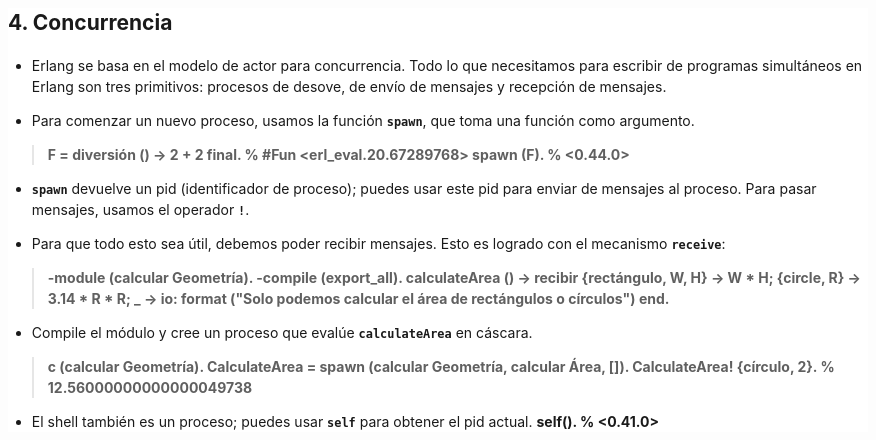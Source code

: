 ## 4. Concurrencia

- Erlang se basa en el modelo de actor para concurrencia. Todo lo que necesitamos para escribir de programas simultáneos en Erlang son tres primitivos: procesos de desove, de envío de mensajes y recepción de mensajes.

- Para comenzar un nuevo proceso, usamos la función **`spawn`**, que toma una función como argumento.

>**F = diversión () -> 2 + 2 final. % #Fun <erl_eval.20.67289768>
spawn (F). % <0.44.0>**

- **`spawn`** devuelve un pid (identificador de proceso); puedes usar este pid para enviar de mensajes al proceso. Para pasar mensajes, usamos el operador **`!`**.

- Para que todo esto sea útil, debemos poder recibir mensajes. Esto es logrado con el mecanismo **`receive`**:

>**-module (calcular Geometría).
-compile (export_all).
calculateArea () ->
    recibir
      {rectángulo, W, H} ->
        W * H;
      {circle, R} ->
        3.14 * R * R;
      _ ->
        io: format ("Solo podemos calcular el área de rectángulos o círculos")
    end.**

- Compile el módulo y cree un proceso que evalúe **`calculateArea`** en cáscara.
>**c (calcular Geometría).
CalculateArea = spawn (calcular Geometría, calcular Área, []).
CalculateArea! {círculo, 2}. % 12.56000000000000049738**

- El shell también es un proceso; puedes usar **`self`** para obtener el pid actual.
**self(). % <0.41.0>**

§

Only lines containing "spawn" belong in the answer; copy every such line from the records.

- Para comenzar un nuevo proceso, usamos la función **`spawn`**, que toma una función como argumento.
spawn (F). % <0.44.0>**
- **`spawn`** devuelve un pid (identificador de proceso); puedes usar este pid para enviar de mensajes al proceso. Para pasar mensajes, usamos el operador **`!`**.
CalculateArea = spawn (calcular Geometría, calcular Área, []).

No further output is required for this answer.